JAKARTA, GRESNEWS.COM - Asosiasi LBH APIK Indonesia dengan 16 kantornya di seluruh Indonesia menyatakan keberatannya atas pernyataan Kepala Kepolisian RI Jenderal Tito Karnavian dalam wawancaranya dengan BBC.com tertanggal 19 Oktober 2017. Dalam wawancara tersebut, Kapolri dinilai telah menyakiti para korban perkosaan.

Dalam wawancara itu, Tito sempat menyatakan: "Korban perkosaan bisa ditanya oleh penyidik ´apakah nyaman´"......... kemudian Tito melanjutkan dengan pernyataan: "Pertanyaaan seperti itu yang biasanya ditanyakan oleh penyidik sewaktu dalam pemeriksaan, untuk memastikan, apakah benar korban diperkosa atau hanya mengaku diperkosa, untuk alasan tertentu."

"Pernyataan Kapolri tersebut memperlihatkan pendekatan yang sangat legalistic formal karena hanya mempertimbangkan pembuktian unsur paksaan dalam perkosaan dan membebankannya kepada korban," kata pengurus Asosiasi LBH APIK Indonesia Nursyahbani Katjasungkana, dalam siaran pers yang diterima gresnews.com, Minggu (22/10).

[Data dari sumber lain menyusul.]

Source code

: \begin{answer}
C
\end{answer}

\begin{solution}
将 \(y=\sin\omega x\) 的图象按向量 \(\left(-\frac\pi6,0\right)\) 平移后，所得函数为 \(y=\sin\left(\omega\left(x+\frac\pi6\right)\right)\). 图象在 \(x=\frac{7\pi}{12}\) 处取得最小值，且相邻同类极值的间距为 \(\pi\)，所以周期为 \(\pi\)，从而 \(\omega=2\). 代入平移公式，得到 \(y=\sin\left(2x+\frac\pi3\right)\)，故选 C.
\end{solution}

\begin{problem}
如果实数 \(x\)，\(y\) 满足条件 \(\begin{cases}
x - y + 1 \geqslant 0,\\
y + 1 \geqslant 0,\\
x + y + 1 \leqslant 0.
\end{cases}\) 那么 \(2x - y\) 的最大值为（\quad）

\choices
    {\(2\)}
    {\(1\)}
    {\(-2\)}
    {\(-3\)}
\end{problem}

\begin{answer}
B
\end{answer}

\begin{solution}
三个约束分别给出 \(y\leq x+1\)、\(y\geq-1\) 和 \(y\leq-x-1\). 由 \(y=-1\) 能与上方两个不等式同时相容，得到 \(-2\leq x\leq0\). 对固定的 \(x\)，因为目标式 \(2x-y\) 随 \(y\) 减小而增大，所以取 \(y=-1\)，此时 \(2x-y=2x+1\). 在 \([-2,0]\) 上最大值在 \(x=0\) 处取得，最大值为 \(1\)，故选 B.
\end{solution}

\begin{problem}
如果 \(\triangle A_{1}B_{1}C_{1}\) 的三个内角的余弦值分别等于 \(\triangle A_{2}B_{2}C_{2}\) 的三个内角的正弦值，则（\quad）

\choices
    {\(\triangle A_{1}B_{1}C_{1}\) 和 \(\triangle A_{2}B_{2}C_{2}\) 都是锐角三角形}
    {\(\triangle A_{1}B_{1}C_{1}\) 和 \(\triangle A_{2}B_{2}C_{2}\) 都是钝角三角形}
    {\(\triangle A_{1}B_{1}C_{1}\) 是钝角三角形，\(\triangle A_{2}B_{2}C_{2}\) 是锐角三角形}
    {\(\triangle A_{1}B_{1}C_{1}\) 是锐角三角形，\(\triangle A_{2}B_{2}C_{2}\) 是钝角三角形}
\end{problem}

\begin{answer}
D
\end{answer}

Hal itu disayangkan, karena masih ada cara-cara lain yang harusnya bisa dipertimbangkan tanpa mengajukan pertanyaan yang tidak sensitif terhadap kepentingan korban. "Aparat Penengak Hukum seharusnya mampu menggali unsur paksaan atau kekerasan justru dari pelaku/tersangka itu sendiri dan bukan sebaliknya," tegas Nursyahbani.

Unsur paksaan atau kekerasan itupun tidak seharusnya diartikan sebagai kekerasan fisik semata, sebagaimana pengertiannya dalam KUHP, melainkan dengan mengacu kepada UU lain (misalnya UU PKDRT) atau pada deklarasi PBB tentang Penghapusan Kekerasan terhadap Perempuan yang menetapkan bahwa bentuk kekerasan terdiri dari kekerasan fisik, psikis dan seksual. "Kapolri harusnya juga melihat konteks sosial budaya kita yang masih sangat patriarkhis dan menempatkan perempuan sebagai obyek seksual dan dalam relasi yang sangat tidak adil dan tidak setara," ujar Nursyahbani.

Pengurus Asosiasi LBH APIK lainnya, Ratna Batara Munti mengatakan, pernyataan Kapolri ini menjadi preseden buruk dan setback dalam penanganan kasus kekerasan terhadap perempuan. "Padahal dalam 20 tahun terakhir upaya-upaya untuk mendorong penanganan yang berperspektif korban khususnya perempuan dan anak sudah dilakukan sebagaimana dalam UU PKDRT ataupun UU Tindak Pidana Perdagangan Orang yang telah menggunakan perspektif Hak Asasi Manusia serta kesetaraan dan keadilan gender," terangnya.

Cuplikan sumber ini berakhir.